Na ausência desta determinação clara da sua vontade, está em suspenso há mais de uma década o destino deste homem que, em resultado de um acidente rodoviário ficou num estado de inconsciência que suscita muitas interrogações e questões éticas, ainda por cima quando as melhores práticas médicas colidem com fortes convicções religiosas.
O caso passou para os tribunais, e agora mais do que uma questão médica, a discussão é jurídica, e põe em confronto tribunais administrativos e judiciais.
Os pais de Lambert já tinham esgotado os recursos a tribunais nacionais e estrangeiros: em 2014, a mais alta instância judicial francesa validou a decisão dos médicos que dizem ser um sofrimento inútil manter o doente ligado às máquinas, deliberando a favor da mulher e dos irmãos de Vincent que gostariam que fosse desligado do apoio artificial de vida. Os pais do francês recorreram para o Tribunal Europeu dos Direitos Humanos, que no ano seguinte concluiu que a paragem da prestação de cuidados não seria um atentado contra o direito à vida.

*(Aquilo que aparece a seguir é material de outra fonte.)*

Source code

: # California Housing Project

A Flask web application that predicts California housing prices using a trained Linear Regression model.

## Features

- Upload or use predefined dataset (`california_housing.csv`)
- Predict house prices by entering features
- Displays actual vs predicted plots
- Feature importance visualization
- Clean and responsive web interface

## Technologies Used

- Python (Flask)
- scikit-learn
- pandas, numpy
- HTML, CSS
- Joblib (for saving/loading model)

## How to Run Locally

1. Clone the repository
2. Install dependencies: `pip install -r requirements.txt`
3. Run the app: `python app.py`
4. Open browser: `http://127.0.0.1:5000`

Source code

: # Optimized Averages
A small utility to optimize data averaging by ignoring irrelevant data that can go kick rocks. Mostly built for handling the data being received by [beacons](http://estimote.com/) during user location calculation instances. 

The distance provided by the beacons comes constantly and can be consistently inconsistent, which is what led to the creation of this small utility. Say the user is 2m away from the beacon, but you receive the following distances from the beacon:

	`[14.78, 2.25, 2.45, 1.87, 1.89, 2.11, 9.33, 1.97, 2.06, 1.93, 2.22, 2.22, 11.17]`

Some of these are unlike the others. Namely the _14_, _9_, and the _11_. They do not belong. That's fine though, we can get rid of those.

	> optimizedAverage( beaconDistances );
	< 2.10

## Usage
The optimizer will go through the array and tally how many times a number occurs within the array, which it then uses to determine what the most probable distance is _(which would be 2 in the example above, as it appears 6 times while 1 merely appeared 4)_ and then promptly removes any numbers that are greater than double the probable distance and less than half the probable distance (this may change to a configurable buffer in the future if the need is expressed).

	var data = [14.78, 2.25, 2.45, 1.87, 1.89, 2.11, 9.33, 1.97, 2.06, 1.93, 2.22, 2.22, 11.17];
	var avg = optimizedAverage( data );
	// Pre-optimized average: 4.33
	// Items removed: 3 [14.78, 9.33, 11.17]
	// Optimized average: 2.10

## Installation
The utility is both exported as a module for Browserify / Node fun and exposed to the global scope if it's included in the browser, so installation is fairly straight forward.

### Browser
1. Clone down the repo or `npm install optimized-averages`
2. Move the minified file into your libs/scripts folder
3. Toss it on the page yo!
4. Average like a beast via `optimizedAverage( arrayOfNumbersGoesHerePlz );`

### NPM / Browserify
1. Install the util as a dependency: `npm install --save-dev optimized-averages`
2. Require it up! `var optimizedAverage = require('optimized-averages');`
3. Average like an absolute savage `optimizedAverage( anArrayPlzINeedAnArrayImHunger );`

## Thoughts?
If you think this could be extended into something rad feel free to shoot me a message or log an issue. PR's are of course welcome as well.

Mas o fundamento do tribunal de recurso é o apelo que os pais fizeram ao Comité Internacional das Pessoas Portadoras de Deficiência da ONU. Esta instância considerou que o Estado francês violou o direito à vida, um direito fundamental – contrariando a decisão do Tribunal Europeu dos Direitos Humanos. E, além disso, entrou o campo dos juízes administrativos, explica o jornal Le Monde.